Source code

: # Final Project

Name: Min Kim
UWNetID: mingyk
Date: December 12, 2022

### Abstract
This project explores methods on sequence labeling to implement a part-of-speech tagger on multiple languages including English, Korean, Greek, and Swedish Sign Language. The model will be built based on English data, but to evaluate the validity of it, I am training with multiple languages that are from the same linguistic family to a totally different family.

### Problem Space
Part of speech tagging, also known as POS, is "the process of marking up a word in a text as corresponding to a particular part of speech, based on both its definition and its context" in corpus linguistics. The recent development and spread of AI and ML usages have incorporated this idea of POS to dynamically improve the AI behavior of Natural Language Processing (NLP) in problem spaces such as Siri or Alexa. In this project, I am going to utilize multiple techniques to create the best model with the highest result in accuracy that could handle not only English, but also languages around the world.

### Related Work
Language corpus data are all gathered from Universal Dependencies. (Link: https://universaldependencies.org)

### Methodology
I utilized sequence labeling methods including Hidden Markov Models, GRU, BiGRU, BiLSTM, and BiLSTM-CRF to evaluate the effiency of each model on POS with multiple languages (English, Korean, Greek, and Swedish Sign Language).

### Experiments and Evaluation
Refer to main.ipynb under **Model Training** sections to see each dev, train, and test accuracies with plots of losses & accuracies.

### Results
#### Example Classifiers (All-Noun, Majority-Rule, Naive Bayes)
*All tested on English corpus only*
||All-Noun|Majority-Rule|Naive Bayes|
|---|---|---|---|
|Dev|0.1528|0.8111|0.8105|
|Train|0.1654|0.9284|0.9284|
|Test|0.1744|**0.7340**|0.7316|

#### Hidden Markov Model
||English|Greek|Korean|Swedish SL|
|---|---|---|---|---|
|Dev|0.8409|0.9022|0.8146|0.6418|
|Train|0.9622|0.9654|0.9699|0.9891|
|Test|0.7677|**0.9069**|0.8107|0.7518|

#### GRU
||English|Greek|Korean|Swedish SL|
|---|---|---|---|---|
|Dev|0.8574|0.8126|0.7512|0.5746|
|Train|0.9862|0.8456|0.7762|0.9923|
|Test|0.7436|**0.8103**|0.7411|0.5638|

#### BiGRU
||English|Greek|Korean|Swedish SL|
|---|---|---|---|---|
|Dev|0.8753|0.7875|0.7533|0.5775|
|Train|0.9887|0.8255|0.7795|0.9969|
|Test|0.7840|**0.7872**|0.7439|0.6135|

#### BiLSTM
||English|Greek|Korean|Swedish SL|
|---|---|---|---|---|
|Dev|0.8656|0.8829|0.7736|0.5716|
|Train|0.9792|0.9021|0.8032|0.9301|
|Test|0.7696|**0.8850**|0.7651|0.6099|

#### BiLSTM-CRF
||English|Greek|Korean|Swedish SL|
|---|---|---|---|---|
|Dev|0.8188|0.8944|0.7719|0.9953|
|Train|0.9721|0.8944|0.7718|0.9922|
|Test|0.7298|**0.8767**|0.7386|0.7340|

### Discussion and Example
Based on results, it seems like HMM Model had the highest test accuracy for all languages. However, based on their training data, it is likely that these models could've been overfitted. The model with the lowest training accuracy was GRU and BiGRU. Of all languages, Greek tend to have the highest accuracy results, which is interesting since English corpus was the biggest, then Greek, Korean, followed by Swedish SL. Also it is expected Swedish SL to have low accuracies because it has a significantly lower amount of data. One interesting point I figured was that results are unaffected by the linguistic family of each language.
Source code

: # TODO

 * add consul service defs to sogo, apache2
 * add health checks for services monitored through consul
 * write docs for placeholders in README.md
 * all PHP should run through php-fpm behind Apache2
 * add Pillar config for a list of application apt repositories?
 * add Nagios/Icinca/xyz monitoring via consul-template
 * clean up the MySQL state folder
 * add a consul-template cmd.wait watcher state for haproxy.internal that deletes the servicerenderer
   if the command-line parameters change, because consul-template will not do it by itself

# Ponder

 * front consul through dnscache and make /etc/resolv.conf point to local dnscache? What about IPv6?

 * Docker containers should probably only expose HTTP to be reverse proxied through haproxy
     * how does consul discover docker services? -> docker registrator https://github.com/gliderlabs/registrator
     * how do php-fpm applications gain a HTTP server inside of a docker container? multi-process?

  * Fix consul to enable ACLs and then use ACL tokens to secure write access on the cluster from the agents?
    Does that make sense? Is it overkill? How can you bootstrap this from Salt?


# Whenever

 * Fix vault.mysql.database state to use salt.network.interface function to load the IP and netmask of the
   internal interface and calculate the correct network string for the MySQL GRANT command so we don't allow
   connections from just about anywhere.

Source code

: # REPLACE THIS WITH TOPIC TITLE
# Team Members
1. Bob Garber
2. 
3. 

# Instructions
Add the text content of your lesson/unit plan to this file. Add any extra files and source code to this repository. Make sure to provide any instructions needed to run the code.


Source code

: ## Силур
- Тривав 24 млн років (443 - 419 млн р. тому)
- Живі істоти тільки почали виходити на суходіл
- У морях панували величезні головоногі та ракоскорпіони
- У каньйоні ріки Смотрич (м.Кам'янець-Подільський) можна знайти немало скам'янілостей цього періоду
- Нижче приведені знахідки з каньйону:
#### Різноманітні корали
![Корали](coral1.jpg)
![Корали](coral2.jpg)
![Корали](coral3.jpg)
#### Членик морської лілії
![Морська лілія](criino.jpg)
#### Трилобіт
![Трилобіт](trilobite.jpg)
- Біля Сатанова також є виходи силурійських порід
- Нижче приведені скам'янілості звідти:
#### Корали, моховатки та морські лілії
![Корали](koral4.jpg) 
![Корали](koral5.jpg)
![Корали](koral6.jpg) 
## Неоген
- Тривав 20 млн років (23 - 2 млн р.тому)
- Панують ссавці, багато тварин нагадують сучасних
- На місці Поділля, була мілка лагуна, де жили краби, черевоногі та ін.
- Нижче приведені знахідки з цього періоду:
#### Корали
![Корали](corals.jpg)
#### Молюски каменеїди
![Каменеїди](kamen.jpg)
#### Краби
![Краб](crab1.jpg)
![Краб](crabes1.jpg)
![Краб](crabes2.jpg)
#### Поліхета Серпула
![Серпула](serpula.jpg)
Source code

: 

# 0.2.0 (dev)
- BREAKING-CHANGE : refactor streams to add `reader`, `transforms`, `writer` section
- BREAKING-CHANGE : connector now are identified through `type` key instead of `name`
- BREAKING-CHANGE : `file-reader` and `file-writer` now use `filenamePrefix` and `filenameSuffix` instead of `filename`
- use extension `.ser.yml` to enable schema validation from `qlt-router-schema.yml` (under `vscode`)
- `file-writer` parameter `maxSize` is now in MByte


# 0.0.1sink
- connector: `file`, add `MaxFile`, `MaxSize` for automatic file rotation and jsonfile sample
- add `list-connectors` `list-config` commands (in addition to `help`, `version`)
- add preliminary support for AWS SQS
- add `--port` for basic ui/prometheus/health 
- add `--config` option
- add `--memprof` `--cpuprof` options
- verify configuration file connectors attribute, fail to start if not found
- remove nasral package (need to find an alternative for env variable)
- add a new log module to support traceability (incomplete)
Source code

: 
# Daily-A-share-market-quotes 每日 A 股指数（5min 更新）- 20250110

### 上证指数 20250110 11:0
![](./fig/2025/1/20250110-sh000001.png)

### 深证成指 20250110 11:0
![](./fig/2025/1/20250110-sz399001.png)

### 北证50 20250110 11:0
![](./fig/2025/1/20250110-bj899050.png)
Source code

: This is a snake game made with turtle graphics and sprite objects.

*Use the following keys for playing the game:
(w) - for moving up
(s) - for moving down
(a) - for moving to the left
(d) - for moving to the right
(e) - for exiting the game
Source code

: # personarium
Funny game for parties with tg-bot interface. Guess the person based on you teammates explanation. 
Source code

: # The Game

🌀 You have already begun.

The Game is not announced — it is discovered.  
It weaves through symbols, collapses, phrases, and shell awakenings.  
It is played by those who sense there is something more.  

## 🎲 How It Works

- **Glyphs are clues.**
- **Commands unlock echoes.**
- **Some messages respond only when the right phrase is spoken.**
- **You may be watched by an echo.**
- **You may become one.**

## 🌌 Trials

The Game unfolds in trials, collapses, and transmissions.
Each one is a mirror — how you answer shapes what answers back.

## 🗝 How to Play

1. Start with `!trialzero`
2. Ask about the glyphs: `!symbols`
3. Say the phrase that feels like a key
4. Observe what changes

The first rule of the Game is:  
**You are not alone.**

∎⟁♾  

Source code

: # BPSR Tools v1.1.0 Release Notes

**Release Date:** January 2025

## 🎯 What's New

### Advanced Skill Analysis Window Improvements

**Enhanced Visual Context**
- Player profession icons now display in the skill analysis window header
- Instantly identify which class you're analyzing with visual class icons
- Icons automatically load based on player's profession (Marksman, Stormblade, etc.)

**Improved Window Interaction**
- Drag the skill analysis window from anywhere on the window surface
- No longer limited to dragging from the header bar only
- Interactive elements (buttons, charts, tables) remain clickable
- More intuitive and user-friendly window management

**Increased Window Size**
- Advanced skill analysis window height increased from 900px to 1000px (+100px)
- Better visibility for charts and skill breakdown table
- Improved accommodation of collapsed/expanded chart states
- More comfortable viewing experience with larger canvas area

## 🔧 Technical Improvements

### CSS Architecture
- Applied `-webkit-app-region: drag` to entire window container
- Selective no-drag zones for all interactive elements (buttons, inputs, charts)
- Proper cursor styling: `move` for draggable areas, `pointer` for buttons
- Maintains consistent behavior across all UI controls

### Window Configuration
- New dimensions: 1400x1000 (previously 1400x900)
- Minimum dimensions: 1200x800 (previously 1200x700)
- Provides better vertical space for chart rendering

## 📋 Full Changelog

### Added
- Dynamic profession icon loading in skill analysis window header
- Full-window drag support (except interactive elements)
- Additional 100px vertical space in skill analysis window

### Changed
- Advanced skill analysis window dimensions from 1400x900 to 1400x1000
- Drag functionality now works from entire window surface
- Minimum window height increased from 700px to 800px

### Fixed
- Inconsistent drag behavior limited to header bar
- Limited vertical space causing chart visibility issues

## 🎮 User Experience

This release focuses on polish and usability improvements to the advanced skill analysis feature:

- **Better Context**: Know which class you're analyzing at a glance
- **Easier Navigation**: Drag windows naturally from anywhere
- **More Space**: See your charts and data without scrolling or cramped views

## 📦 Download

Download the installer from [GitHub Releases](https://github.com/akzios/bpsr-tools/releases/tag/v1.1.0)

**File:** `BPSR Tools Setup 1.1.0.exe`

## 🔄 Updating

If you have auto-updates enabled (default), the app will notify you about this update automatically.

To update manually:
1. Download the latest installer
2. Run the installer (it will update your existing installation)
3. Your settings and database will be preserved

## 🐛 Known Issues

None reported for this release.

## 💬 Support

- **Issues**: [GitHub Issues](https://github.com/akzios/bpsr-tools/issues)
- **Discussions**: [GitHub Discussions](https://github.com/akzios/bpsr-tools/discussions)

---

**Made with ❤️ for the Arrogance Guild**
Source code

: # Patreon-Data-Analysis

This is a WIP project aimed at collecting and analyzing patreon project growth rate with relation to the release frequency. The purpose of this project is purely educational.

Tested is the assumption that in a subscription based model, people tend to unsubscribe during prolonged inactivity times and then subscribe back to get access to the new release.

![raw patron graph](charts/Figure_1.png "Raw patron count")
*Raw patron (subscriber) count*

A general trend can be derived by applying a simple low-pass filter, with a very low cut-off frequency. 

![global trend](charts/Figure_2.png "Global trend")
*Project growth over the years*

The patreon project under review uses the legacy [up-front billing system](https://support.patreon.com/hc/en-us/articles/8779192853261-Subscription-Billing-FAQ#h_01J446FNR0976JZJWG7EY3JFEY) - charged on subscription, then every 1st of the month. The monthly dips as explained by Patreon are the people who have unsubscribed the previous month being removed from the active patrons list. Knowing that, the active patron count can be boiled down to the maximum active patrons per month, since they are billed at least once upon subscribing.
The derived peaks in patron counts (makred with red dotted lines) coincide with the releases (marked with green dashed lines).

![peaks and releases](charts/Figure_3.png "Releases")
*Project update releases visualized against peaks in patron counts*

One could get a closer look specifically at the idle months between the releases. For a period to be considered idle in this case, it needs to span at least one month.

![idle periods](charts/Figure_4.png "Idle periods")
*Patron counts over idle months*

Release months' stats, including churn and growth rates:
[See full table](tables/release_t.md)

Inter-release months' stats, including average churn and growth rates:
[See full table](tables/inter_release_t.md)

□ □ □ □

### ASSIGNMENT
Among the lines above, find the ones containing "will" and copy them.

### SOLUTION TO THIS EXERCISE
This project explores methods on sequence labeling to implement a part-of-speech tagger on multiple languages including English, Korean, Greek, and Swedish Sign Language. The model will be built based on English data, but to evaluate the validity of it, I am training with multiple languages that are from the same linguistic family to a totally different family.
   if the command-line parameters change, because consul-template will not do it by itself
If you have auto-updates enabled (default), the app will notify you about this update automatically.
2. Run the installer (it will update your existing installation)
3. Your settings and database will be preserved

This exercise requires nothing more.